Size limits for a csv file

Hi:

I have a rather large csv file downloaded from a government server. It is just shy of 200 columns and over 8 million rows/records. File size is approximately 8 GB. I keep getting error messages (out of memory) and crashes when attempting to load this into EDT. I have increased the maximum memory usage to 20 GB to no avail. Am I exceeding EDT’s limitations?

Windows 10
1 TB SSD (600 GB free)
16 GB RAM
i7

Jon

Is it running out of memory when adding the input, or when adding transforms?

Easy Data Transform keeps everything in memory, for speed. It tries to be clever with the memory using reference counting. How much memory is needed depends on how much data is in each cell and and how many unique values there are in each column. But 8m rows x 200 cols is pushing it. Especially if you start adding various transforms, which will use up more memory.

You could try setting the maximum memory significantly higher. But EDT will start to slow down if it has to use virtual memory (paging from RAM to disk).

Is it possible to split the file into several smaller section first?

If you can send me a copy of the file, I can investigate further. I recommend using swisstransfer.com or similar.

I loaded a 4GB (31 million rows x 15 cols) CSV file in EDT v1.27.0. it took 88% of 10 GB memory allowed. There are quite a lot of repeat data values in the is CSV (which can be compressed in memory).

No transforms, just loading the file. The file is HIPAA protected so I cannot share this particular one. But I have another I can share with very similar specifications. It fails too when loading but I was able to achieve what I needed using a text editor (of all things!).

Sent to your support email. Thanks for investigating.

Jon

I haven’t recieved an email from you at our support address:

Re-sent via my FilesAnyhere account.

Jon

Thanks. I will take a look when I get chance.

Ok, so i turns out that Easy Data Transform used 32 bit signed integers in part of the CSV file parsing. Your file has more than 2^31 characters. So the integrer overflows. Oops. I’m testing a fix now.

@JonPolish
I have fixed the issue and was able to load your 8Gb CSV file.

It takes about 15 minutes to load a file this huge into and it takes up around 8Gb of RAM (up to 12Gb during processing). I tried it with some dedicated CSV editors and they struggled as well.

Wow, that was fast. I see this update is not yet live on the site. You want me to test this first?

One text editor that deals with these large files fast and very well is EM Editor. In case you want to take a look, here is the text editor I hinted at above.

Jon

Oh, and thank you Andy.

Jon

1 Like

It is a snapshot release. Which means that it hasn’t been fully tested and is just released for customer feedback.

Yes, please.

The snapshot Easy Data Transform opens your 330 cols x 7 million rows 8Gb CSV files in ~14 minutes on my PC.

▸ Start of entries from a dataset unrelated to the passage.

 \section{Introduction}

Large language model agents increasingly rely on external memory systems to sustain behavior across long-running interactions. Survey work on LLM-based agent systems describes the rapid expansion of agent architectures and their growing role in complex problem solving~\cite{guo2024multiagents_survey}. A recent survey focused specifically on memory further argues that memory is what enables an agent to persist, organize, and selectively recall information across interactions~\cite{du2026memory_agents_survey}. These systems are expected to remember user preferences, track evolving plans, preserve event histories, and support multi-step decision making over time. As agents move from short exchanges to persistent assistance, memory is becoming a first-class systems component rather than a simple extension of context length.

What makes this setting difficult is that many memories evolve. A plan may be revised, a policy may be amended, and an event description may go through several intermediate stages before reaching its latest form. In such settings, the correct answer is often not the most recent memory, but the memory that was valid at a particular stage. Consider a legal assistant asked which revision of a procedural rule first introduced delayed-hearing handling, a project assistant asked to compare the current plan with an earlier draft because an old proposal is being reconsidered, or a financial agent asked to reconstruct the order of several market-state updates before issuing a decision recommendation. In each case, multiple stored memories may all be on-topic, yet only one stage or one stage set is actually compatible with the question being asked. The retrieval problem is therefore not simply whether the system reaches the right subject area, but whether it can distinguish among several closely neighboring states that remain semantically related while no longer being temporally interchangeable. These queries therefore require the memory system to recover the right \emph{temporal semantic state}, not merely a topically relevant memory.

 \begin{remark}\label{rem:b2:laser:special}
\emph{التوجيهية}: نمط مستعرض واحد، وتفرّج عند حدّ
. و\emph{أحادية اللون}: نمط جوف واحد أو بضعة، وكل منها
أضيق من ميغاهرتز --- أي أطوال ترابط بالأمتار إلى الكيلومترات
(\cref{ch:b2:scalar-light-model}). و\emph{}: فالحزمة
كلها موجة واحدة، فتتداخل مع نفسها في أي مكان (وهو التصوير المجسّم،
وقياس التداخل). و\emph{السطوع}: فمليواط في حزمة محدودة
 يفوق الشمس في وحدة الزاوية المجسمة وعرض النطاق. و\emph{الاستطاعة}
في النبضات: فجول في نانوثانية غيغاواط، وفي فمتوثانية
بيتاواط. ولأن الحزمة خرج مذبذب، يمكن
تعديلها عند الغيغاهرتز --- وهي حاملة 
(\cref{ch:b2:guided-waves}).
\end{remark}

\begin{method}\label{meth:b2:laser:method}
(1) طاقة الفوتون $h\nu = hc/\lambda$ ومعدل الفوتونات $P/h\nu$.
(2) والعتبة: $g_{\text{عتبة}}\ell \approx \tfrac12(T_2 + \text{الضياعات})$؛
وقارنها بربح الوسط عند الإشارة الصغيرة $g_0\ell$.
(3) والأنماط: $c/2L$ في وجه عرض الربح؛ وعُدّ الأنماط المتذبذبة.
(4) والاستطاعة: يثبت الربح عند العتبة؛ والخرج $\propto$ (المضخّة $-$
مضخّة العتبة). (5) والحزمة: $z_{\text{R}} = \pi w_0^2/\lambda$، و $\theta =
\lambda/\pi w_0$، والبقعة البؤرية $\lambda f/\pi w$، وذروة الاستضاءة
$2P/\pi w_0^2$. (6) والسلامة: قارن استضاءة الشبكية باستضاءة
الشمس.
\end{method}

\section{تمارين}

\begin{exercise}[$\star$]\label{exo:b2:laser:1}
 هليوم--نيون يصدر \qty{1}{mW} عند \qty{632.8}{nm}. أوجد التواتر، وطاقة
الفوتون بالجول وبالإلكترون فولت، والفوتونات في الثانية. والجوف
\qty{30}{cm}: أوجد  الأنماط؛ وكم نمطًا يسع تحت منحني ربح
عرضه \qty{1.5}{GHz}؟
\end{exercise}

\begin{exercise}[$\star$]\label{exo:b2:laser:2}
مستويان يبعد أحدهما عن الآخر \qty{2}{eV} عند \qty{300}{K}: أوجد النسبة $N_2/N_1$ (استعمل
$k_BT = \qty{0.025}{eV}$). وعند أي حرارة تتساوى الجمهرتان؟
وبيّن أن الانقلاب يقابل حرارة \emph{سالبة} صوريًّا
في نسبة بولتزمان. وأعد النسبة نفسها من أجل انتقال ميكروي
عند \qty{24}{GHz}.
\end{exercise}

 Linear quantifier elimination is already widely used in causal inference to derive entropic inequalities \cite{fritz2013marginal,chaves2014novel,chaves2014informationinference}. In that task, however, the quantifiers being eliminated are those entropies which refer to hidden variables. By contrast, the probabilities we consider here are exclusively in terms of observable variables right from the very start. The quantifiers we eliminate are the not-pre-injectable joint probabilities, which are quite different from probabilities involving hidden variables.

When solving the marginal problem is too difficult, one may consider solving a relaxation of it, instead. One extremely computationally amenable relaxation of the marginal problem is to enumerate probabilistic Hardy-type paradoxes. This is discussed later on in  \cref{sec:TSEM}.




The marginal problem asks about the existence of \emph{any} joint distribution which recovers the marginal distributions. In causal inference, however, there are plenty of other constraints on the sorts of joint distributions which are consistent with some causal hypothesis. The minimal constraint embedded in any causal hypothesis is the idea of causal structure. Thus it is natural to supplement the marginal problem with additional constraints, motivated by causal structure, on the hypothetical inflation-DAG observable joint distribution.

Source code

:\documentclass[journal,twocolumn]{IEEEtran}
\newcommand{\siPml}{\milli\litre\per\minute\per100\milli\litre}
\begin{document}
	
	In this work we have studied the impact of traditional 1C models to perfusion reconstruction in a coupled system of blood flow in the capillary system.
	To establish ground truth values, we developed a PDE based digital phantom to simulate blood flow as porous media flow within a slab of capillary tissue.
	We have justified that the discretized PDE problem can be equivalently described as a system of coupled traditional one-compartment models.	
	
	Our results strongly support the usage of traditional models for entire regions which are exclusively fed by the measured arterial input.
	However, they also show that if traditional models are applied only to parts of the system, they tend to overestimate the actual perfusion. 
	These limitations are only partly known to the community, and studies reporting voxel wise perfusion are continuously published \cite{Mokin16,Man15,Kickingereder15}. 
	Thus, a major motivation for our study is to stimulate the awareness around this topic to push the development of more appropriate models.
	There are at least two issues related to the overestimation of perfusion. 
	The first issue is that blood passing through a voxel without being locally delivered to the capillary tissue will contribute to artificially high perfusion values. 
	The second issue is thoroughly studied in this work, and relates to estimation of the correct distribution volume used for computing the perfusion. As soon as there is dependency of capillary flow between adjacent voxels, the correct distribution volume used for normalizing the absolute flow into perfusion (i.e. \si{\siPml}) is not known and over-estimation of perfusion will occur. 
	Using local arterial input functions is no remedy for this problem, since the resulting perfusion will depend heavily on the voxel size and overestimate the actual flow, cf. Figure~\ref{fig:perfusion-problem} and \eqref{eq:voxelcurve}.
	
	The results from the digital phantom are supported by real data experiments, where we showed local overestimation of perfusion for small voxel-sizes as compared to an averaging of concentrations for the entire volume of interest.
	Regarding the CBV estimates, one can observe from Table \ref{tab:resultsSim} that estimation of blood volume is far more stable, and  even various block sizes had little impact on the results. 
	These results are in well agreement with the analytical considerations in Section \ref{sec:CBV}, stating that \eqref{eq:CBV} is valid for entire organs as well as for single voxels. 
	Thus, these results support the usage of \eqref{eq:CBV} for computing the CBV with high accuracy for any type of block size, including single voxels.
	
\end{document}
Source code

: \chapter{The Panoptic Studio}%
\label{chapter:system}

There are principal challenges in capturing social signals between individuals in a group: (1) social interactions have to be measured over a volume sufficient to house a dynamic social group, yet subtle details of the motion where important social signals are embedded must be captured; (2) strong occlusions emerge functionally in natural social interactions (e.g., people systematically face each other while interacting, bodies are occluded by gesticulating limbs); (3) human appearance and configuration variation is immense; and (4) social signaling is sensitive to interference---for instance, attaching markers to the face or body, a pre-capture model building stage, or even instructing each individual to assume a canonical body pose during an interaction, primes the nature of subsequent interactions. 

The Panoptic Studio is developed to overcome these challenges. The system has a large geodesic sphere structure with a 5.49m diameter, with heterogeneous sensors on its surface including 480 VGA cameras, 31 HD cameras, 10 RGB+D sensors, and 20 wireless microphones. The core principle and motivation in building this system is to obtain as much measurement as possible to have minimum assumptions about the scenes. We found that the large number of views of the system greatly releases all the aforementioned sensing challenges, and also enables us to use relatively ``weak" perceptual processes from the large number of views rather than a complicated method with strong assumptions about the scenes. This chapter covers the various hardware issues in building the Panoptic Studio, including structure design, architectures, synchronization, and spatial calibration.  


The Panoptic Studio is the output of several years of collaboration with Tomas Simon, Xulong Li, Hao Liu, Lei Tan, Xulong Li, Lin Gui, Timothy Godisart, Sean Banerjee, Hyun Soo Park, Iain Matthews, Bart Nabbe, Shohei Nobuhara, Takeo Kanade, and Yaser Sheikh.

I tried a few editors for comparison on the same PC:

CSV editors:

  • csvEd - silently truncated everything after the first 112k rows!
  • ModernCSV - opened in read-only mode in 3 minutes. Ran out of memory in edit mode.
  • Ron’s CSV editor - after 30 minutes has read in 5m rows, but slowed to a crawl.

Text editors:

  • Notepad: Refused to open it.
  • Notepad++: Refused to open it.

Tried it with the file I could not share with you. It works and you are right - it is slow. Took almost 20 minutes to load. But the good news is that it does work.

I find EDT valuable to manipulate data from these files. Most are much smaller but I occasionally will need to process larger files.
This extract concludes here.